In its most recent annual worldwide threat assessment to Congress, the U.S. intelligence community stated that “China and Russia are more aligned than at any point since the mid-1950s.” In the early days of the Cold War, the Soviet Union and Communist China were formal treaty allies, but they subsequently split, and China eventually switched to America’s side in the early 1970s.

Some national security strategists argue that the United States should work with Russia to counter the even bigger threat of China. But this recommendation is misguided.

Now these revisionist autocratic powers are once again working together closely. In response, many national security strategists have argued that the United States should seek to peel them apart by working with Russia to counter the even bigger threat of China.
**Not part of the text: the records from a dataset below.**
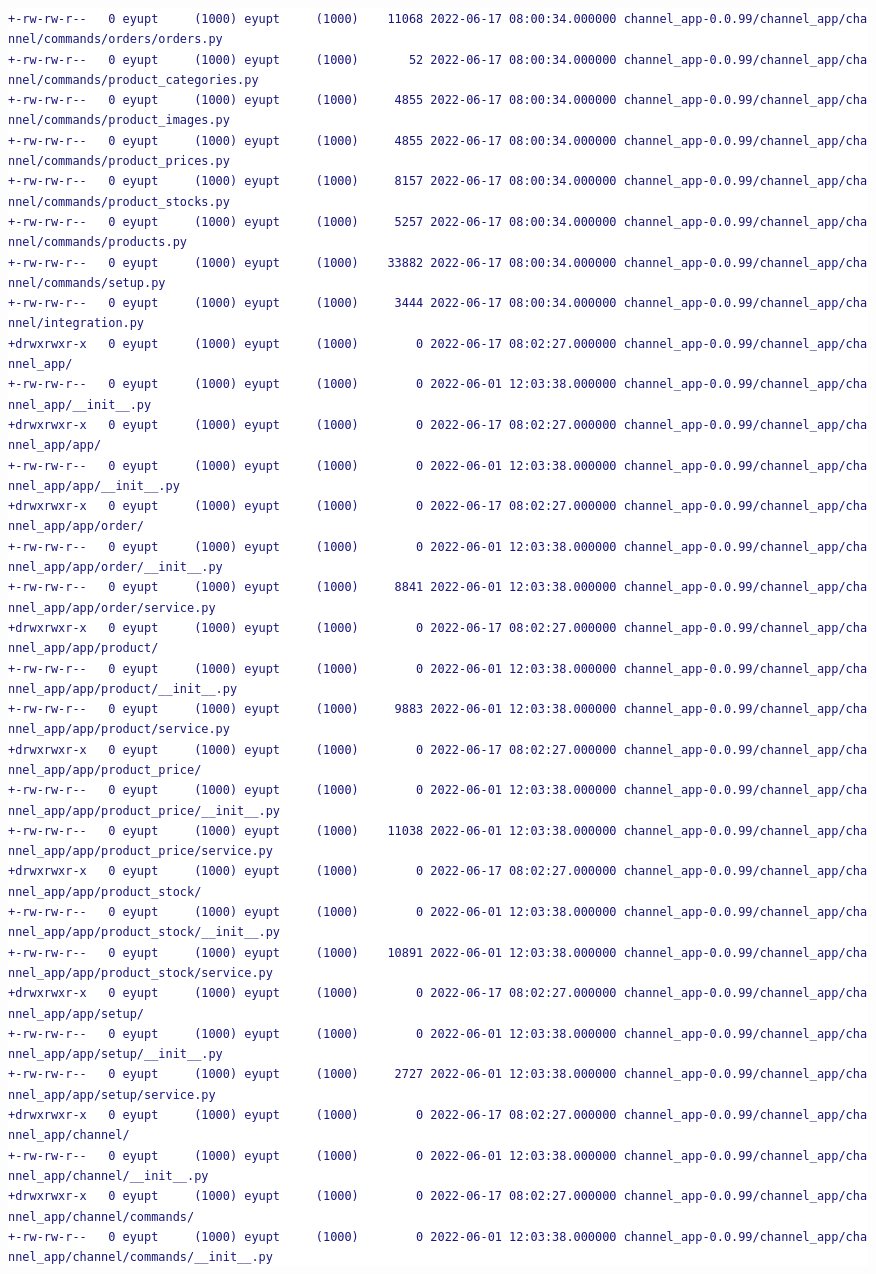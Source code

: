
 ```diff
+-rw-rw-r--   0 eyupt     (1000) eyupt     (1000)    11068 2022-06-17 08:00:34.000000 channel_app-0.0.99/channel_app/channel/commands/orders/orders.py
+-rw-rw-r--   0 eyupt     (1000) eyupt     (1000)       52 2022-06-17 08:00:34.000000 channel_app-0.0.99/channel_app/channel/commands/product_categories.py
+-rw-rw-r--   0 eyupt     (1000) eyupt     (1000)     4855 2022-06-17 08:00:34.000000 channel_app-0.0.99/channel_app/channel/commands/product_images.py
+-rw-rw-r--   0 eyupt     (1000) eyupt     (1000)     4855 2022-06-17 08:00:34.000000 channel_app-0.0.99/channel_app/channel/commands/product_prices.py
+-rw-rw-r--   0 eyupt     (1000) eyupt     (1000)     8157 2022-06-17 08:00:34.000000 channel_app-0.0.99/channel_app/channel/commands/product_stocks.py
+-rw-rw-r--   0 eyupt     (1000) eyupt     (1000)     5257 2022-06-17 08:00:34.000000 channel_app-0.0.99/channel_app/channel/commands/products.py
+-rw-rw-r--   0 eyupt     (1000) eyupt     (1000)    33882 2022-06-17 08:00:34.000000 channel_app-0.0.99/channel_app/channel/commands/setup.py
+-rw-rw-r--   0 eyupt     (1000) eyupt     (1000)     3444 2022-06-17 08:00:34.000000 channel_app-0.0.99/channel_app/channel/integration.py
+drwxrwxr-x   0 eyupt     (1000) eyupt     (1000)        0 2022-06-17 08:02:27.000000 channel_app-0.0.99/channel_app/channel_app/
+-rw-rw-r--   0 eyupt     (1000) eyupt     (1000)        0 2022-06-01 12:03:38.000000 channel_app-0.0.99/channel_app/channel_app/__init__.py
+drwxrwxr-x   0 eyupt     (1000) eyupt     (1000)        0 2022-06-17 08:02:27.000000 channel_app-0.0.99/channel_app/channel_app/app/
+-rw-rw-r--   0 eyupt     (1000) eyupt     (1000)        0 2022-06-01 12:03:38.000000 channel_app-0.0.99/channel_app/channel_app/app/__init__.py
+drwxrwxr-x   0 eyupt     (1000) eyupt     (1000)        0 2022-06-17 08:02:27.000000 channel_app-0.0.99/channel_app/channel_app/app/order/
+-rw-rw-r--   0 eyupt     (1000) eyupt     (1000)        0 2022-06-01 12:03:38.000000 channel_app-0.0.99/channel_app/channel_app/app/order/__init__.py
+-rw-rw-r--   0 eyupt     (1000) eyupt     (1000)     8841 2022-06-01 12:03:38.000000 channel_app-0.0.99/channel_app/channel_app/app/order/service.py
+drwxrwxr-x   0 eyupt     (1000) eyupt     (1000)        0 2022-06-17 08:02:27.000000 channel_app-0.0.99/channel_app/channel_app/app/product/
+-rw-rw-r--   0 eyupt     (1000) eyupt     (1000)        0 2022-06-01 12:03:38.000000 channel_app-0.0.99/channel_app/channel_app/app/product/__init__.py
+-rw-rw-r--   0 eyupt     (1000) eyupt     (1000)     9883 2022-06-01 12:03:38.000000 channel_app-0.0.99/channel_app/channel_app/app/product/service.py
+drwxrwxr-x   0 eyupt     (1000) eyupt     (1000)        0 2022-06-17 08:02:27.000000 channel_app-0.0.99/channel_app/channel_app/app/product_price/
+-rw-rw-r--   0 eyupt     (1000) eyupt     (1000)        0 2022-06-01 12:03:38.000000 channel_app-0.0.99/channel_app/channel_app/app/product_price/__init__.py
+-rw-rw-r--   0 eyupt     (1000) eyupt     (1000)    11038 2022-06-01 12:03:38.000000 channel_app-0.0.99/channel_app/channel_app/app/product_price/service.py
+drwxrwxr-x   0 eyupt     (1000) eyupt     (1000)        0 2022-06-17 08:02:27.000000 channel_app-0.0.99/channel_app/channel_app/app/product_stock/
+-rw-rw-r--   0 eyupt     (1000) eyupt     (1000)        0 2022-06-01 12:03:38.000000 channel_app-0.0.99/channel_app/channel_app/app/product_stock/__init__.py
+-rw-rw-r--   0 eyupt     (1000) eyupt     (1000)    10891 2022-06-01 12:03:38.000000 channel_app-0.0.99/channel_app/channel_app/app/product_stock/service.py
+drwxrwxr-x   0 eyupt     (1000) eyupt     (1000)        0 2022-06-17 08:02:27.000000 channel_app-0.0.99/channel_app/channel_app/app/setup/
+-rw-rw-r--   0 eyupt     (1000) eyupt     (1000)        0 2022-06-01 12:03:38.000000 channel_app-0.0.99/channel_app/channel_app/app/setup/__init__.py
+-rw-rw-r--   0 eyupt     (1000) eyupt     (1000)     2727 2022-06-01 12:03:38.000000 channel_app-0.0.99/channel_app/channel_app/app/setup/service.py
+drwxrwxr-x   0 eyupt     (1000) eyupt     (1000)        0 2022-06-17 08:02:27.000000 channel_app-0.0.99/channel_app/channel_app/channel/
+-rw-rw-r--   0 eyupt     (1000) eyupt     (1000)        0 2022-06-01 12:03:38.000000 channel_app-0.0.99/channel_app/channel_app/channel/__init__.py
+drwxrwxr-x   0 eyupt     (1000) eyupt     (1000)        0 2022-06-17 08:02:27.000000 channel_app-0.0.99/channel_app/channel_app/channel/commands/
+-rw-rw-r--   0 eyupt     (1000) eyupt     (1000)        0 2022-06-01 12:03:38.000000 channel_app-0.0.99/channel_app/channel_app/channel/commands/__init__.py
```
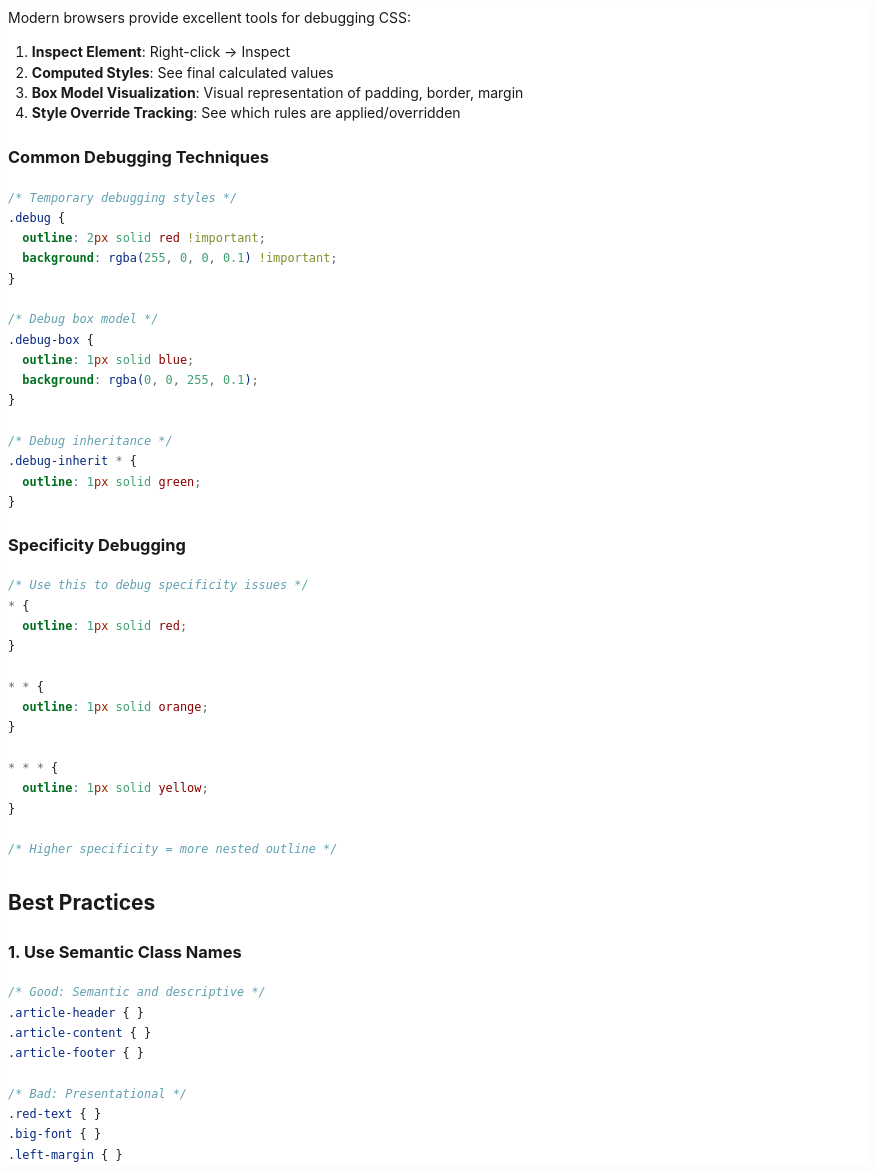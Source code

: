 Modern browsers provide excellent tools for debugging CSS:

1. **Inspect Element**: Right-click → Inspect
2. **Computed Styles**: See final calculated values
3. **Box Model Visualization**: Visual representation of padding, border, margin
4. **Style Override Tracking**: See which rules are applied/overridden

### Common Debugging Techniques

```css
/* Temporary debugging styles */
.debug {
  outline: 2px solid red !important;
  background: rgba(255, 0, 0, 0.1) !important;
}

/* Debug box model */
.debug-box {
  outline: 1px solid blue;
  background: rgba(0, 0, 255, 0.1);
}

/* Debug inheritance */
.debug-inherit * {
  outline: 1px solid green;
}
```

### Specificity Debugging

```css
/* Use this to debug specificity issues */
* {
  outline: 1px solid red;
}

* * {
  outline: 1px solid orange;
}

* * * {
  outline: 1px solid yellow;
}

/* Higher specificity = more nested outline */
```

## Best Practices

### 1. Use Semantic Class Names

```css
/* Good: Semantic and descriptive */
.article-header { }
.article-content { }
.article-footer { }

/* Bad: Presentational */
.red-text { }
.big-font { }
.left-margin { }
```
But this recommendation is misguided. Autocracies like China and Russia will not form a deep strategic partnership, and the costs of cozying up to Russia far outweigh the benefits. Fortunately, there is a better path: Washington can leverage its democratic advantages, working with its existing democratic allies to counter both Beijing and Moscow at the same time.


The growing Russian and Chinese strategic relationship is worrying. The two autocratic powers have cooperated on major energy deals, including a blockbuster $55 billion arrangement to pipe Siberian natural gas into China. Russian President Vladimir Putin and Chinese President Xi Jinping have met in several high-level summits, and Xi even declared Putin “his best friend and colleague.” Perhaps most troubling, Beijing and Moscow have participated in joint military exercises in both Europe and Asia. If they were to coordinate and conduct simultaneous military attacks on the U.S. alliance system in Eastern Europe and the Indo-Pacific, for example, the United States and its allies could be overwhelmed.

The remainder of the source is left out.